The aim of this monograph is to offer readers with a complete and leading edge description of neurochemical results of nutrition (beneficial and damaging results) in general human mind and to debate how today's nutrition promotes pathogenesis of stroke, advert, PD, and melancholy in a way that's worthy not just to scholars and lecturers but additionally to researchers, dietitians, nutritionists and physicians.
- A Pocket Guide to Combining Typefaces
- Receptors as Supramolecular Entities
- Boys and their schooling : the experience of becoming someone else
- Leucocyte Antigen FactsBook
- Human Chorionic Gonadotropin
- Methods in enzymology. Volume five hundred and forty two, Conceptual background and bioenergetic/mitochondrial aspects of oncometabolism
Extra resources for Advances in protein chemistry. / Volume 9
It therefore seems that endogenously synthesized glycine is not extensively converted into the “active” one-carbon compound. This conclusion is supported by the observation that the conversion of the methylene group of glycine into urinary formate is considerably less than that of other onecarbon precursors such as sarcosine, methionine, or acetone (Weinhouse and Friedmann, 1952). 52 H. R . V. ARNSTEIN Formate, too, docs not appear to be a very important piecursor of the hydroxymethyl group of serine, hut is more extensively converted into the methyl group of methionine (Arnstein and Neuberger, 1953a).
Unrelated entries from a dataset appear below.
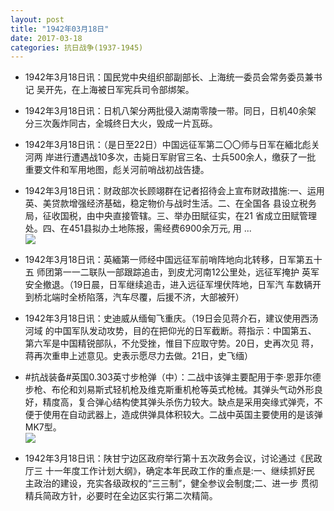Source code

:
 ```yaml
---
layout: post
title: "1942年03月18日"
date: 2017-03-18
categories: 抗日战争(1937-1945)
---
```


<meta name="referrer" content="no-referrer" />

- 1942年3月18日讯：国民党中央组织部副部长、上海统一委员会常务委员兼书记 吴开先，在上海被日军宪兵司令部绑架。 

- 1942年3月18日讯：日机八架分两批侵入湖南零陵一带。同日，日机40余架 分三次轰炸同古，全城终日大火，毁成一片瓦砾。 

- 1942年3月18日讯：（是日至22日）中国远征军第二〇〇师与日军在緬北彪关河两 岸进行遭遇战10多次，击毙日军尉官三名、士兵500余人，缴获了一批 重要文件和军用地图，彪关河前哨战初战告捷。 

- 1942年3月18日讯：财政部次长顾翊群在记者招待会上宣布财政措施:一、运用英、美贷款增强经济基础，稳定物价与战时生活。二、在全国各 县设立税务局，征收国税，由中央直接管辖。三、举办田賦征实，在21 省成立田赋管理处。四、在451县拟办土地陈报，需经费6900余万元, 用 ... <br/><img src="https://wx3.sinaimg.cn/large/aca367d8ly1fdr5dgbdawj20c80dvq36.jpg" />

- 1942年3月18日讯：英緬第一师经中国远征军前哨阵地向北转移，日军第五十五 师团第一一二联队一部跟踪追击，到皮尤河南12公里处，远征军掩护 英军安全撤退。（19日晨，日军继续追击，进入远征军埋伏阵地，日军汽 车数辆开到桥北端时全桥陷落，汽车尽覆，后援不济，大部被歼） 

- 1942年3月18日讯：史迪威从缅甸飞重庆。（19日会见蒋介石，建议使用西汤河域 的中国军队发动攻势，目的在把仰光的日军截断。蒋指示：中国第五、 第六军是中国精锐部队，不允受挫，惟目下应取守势。20日，史再次见 蒋，蒋再次重申上述意见。史表示愿尽力去做。21日，史飞缅） 

- #抗战装备#英国0.303英寸步枪弹（中）：二战中该弹主要配用于李·恩菲尔德步枪、布伦和刘易斯式轻机枪及维克斯重机枪等英式枪械。其弹头气动外形良好，精度高，复合弹心结构使其弹头杀伤力较大。缺点是采用突缘式弹壳，不便于使用在自动武器上，造成供弹具体积较大。二战中英国主要使用的是该弹MK7型。 <br/><img src="https://wx4.sinaimg.cn/large/aca367d8ly1fdqrhqfeyoj208g117n2a.jpg" />

- 1942年3月18日讯：陕甘宁边区政府举行第十五次政务会议，讨论通过《民政厅三 十一年度工作计划大纲》，确定本年民政工作的重点是:一、继续抓好民 主政治的建设，充实各级政权的“三三制”，健全参议会制度;二、进一步 贯彻精兵简政方针，必要时在全边区实行第二次精简。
The known biosynthetic reactions of glycine and the ultimate reaction products are summarized below (Table V and Fig. 2). In many cases the precise structure of the other reactants which participate in these biosyntheses is not known, and therefore only the metabolic origin of these substances is given in Table V. 1. The Condensation of Glycine with One-Carbon Compounds Related to Formaldehyde and Formate a. The Formation of Serine. The metabolic conversion of glycine into serine was first observed by Winnick, Moring-Claesson, and Greenberg 49 METABOLISM OF OLYCINE TABLE V Biosynthetic Reactions of Glycine - Reactive position of glycine Metabolic source of other reactant Cof actors required Probable intermediates } Carboxyl car- Amino acids bon, Nitrogen Carboxyl car- Ammonia bon a-Carbon Formaldehyde Reaction product Proteins Uric acid Tetrahydropteroylglutamic acid a-Carbon Succinic acid Coenzyme A a-Carbon Nitrogen Nitrogen Nitrogen Nitrogen Carbon dioxide Arginine Formate Benzoic acid Coenzyme A r-GlutamylATP cysteine Formyl or methylol derivative of tetrahydropteroylglutamic acid 6-Aminolevulinic acid Serine Porphyrins Uric acid GIycocy amine Creatine Uric acid Hippuric acid Glut athione (1948) in rat liver homogenates and by Sakami (1948), who showed that in the intact rat glycine condenses with C14-formateto give serine labeled almost entirely in the p-carbon atom: HC"0zH + CHzNHz*COzH-+ C'4HzOH*CHNHz*C0zH It is now known that in this reaction, which is probably the reverse of the cleavage of serine (Shemin, 1946), glycine condenses with an "active" one-carbon compound related to formaldehyde rather than t o formate, and it is likely that the "active" intermediate is N6-hydroxymethyltetrahydropteroylglutamic acid or a similar derivative.
Hirs and Rittenberg (1950) have reported experiments indicating that in liver slices citrulline is aminated primarily by ammonia, although aspartic acid may also be utilized, as suggested by the work of Ratner and Pappas (1949a,b) with purified enzyme systems. Glycine may apparently also contribute nitrogen for urea formation without prior conversion into ammonia, at least in liver slices (Hirs and Rittenberg, 1950), although this reaction seems to be quantitatively unimportant and may be explained by the possible occurrence of limited transamination.